Cronwerk UI

Thinking in Cronwerk

The design language behind the components — light-first, hairlines over shadows, one orange accent, pills, and the halftone restraint rule.

stable

Orientation

Cronwerk is a small language with strong opinions. Learn the seven ideas below and the component APIs stop being a catalogue and start being obvious. The normative source is LIBRARY-SPEC.md (grounded in the landing app’s DESIGN.md v3); this page is the friendly tour.

1. Light-first, dark for free

Light is the brand default — not the system preference. A user opts into dark, the choice persists under one shared key, and it follows them across every Cronwerk property. You design for light; canvas, cards, and neutral panels get dark for free through tokens. Never hard-code a color that would break the flip.

2. Depth is hairlines, never shadows

--shadow is none across the whole language. Surfaces earn separation from a 1px hairline or a fill change, not elevation. If you reach for a drop shadow, you are speaking a different language.

Do

Separate a card from the canvas with its --hairline border and off-white --card fill.

Don't

Don’t add a box-shadow to “lift” a surface — it reads as foreign immediately.

3. One orange accent

There is exactly one accent — the Cronwerk orange (--accent) — and it stays orange in both themes.
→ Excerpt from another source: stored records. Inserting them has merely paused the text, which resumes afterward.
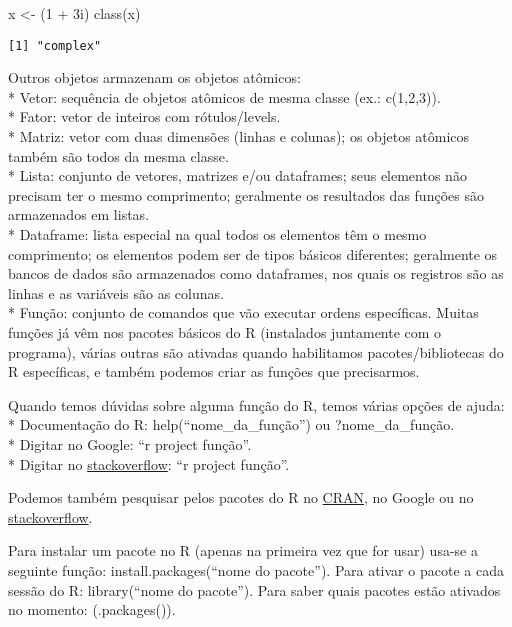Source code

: \documentclass[
  letterpaper,
  DIV=11,
  numbers=noendperiod]{scrreprt}
\newenvironment{Shaded}{\begin{snugshade}}{\end{snugshade}}
\newcommand{\DecValTok}[1]{\textcolor[rgb]{0.68,0.00,0.00}{#1}}
\newcommand{\FunctionTok}[1]{\textcolor[rgb]{0.28,0.35,0.67}{#1}}
\newcommand{\NormalTok}[1]{\textcolor[rgb]{0.00,0.23,0.31}{#1}}
\newcommand{\OtherTok}[1]{\textcolor[rgb]{0.00,0.23,0.31}{#1}}
\newcommand{\SpecialCharTok}[1]{\textcolor[rgb]{0.37,0.37,0.37}{#1}}
\begin{document}
\begin{Shaded}
\begin{Highlighting}[]
\NormalTok{x }\OtherTok{\textless{}{-}}\NormalTok{ (}\DecValTok{1} \SpecialCharTok{+} \DecValTok{3}\NormalTok{i)  }
\FunctionTok{class}\NormalTok{(x)}
\end{Highlighting}
\end{Shaded}

\begin{verbatim}
[1] "complex"
\end{verbatim}

Outros objetos armazenam os objetos atômicos:\\
* Vetor: sequência de objetos atômicos de mesma classe (ex.:
c(1,2,3)).\\
* Fator: vetor de inteiros com rótulos/levels.\\
* Matriz: vetor com duas dimensões (linhas e colunas); os objetos
atômicos também são todos da mesma classe.\\
* Lista: conjunto de vetores, matrizes e/ou dataframes; seus elementos
não precisam ter o mesmo comprimento; geralmente os resultados das
funções são armazenados em listas.\\
* Dataframe: lista especial na qual todos os elementos têm o mesmo
comprimento; os elementos podem ser de tipos básicos diferentes;
geralmente os bancos de dados são armazenados como dataframes, nos quais
os registros são as linhas e as variáveis são as colunas.\\
* Função: conjunto de comandos que vão executar ordens específicas.
Muitas funções já vêm nos pacotes básicos do R (instalados juntamente
com o programa), várias outras são ativadas quando habilitamos
pacotes/bibliotecas do R específicas, e também podemos criar as funções
que precisarmos.

Quando temos dúvidas sobre alguma função do R, temos várias opções de
ajuda:\\
* Documentação do R: help(``nome\_da\_função'') ou ?nome\_da\_função.\\
* Digitar no Google: ``r project função''.\\
* Digitar no \href{https://stackoverflow.com/}{stackoverflow}: ``r
project função''.

Podemos também pesquisar pelos pacotes do R no
\href{https://cran.r-project.org/}{CRAN}, no Google ou no
\href{https://stackoverflow.com/}{stackoverflow}.

Para instalar um pacote no R (apenas na primeira vez que for usar)
usa-se a seguinte função: install.packages(``nome do pacote''). Para
ativar o pacote a cada sessão do R: library(``nome do pacote''). Para
saber quais pacotes estão ativados no momento: (.packages()).
\end{document}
Use it with restraint: a single primary action, a link, a chip. When everything is accented, nothing is.

One primary action, secondary de-emphasised source
<Button variant="solid-accent">Save</Button>
<Button variant="outline">Cancel</Button>

4. Pills, not rounded rectangles

Buttons and chips are fully-rounded pills (--radius-chip: 9999px) — always. Cards and panels use the stepped radii (--radius-card, --radius-panel). The shape is part of the brand; a rounded-rectangle button is off-language.

Design system
Pills source
<Chip>Design system</Chip>
<Button size="nav">Nav</Button>

5. Four surfaces, two levels deep

There are exactly four surface levels — canvas, Card, neutral/soft Panel, and the halftone accent Panel — and you nest at most two deep (canvas → panel → card). The full decision tree lives in the Surfaces guide.

Settings

One unit of content.
A zone with a unit nested on it source
<Panel variant="neutral">
<h3>Settings</h3>
<Card>One unit of content.</Card>
</Panel>

6. The halftone restraint rule

The orange halftone panel — dots plus the sun glow — is the loudest note in the language. One per page, almost always the hero or the final CTA. It is a statement, not a container.

7. Real content, honest numbers

The language forbids invented metrics and placeholder lorem in shipped surfaces: English everywhere, real copy, real numbers. The decor (dot grids, rails, tickers, glows) is structural texture, not decoration for its own sake — every motif has a job.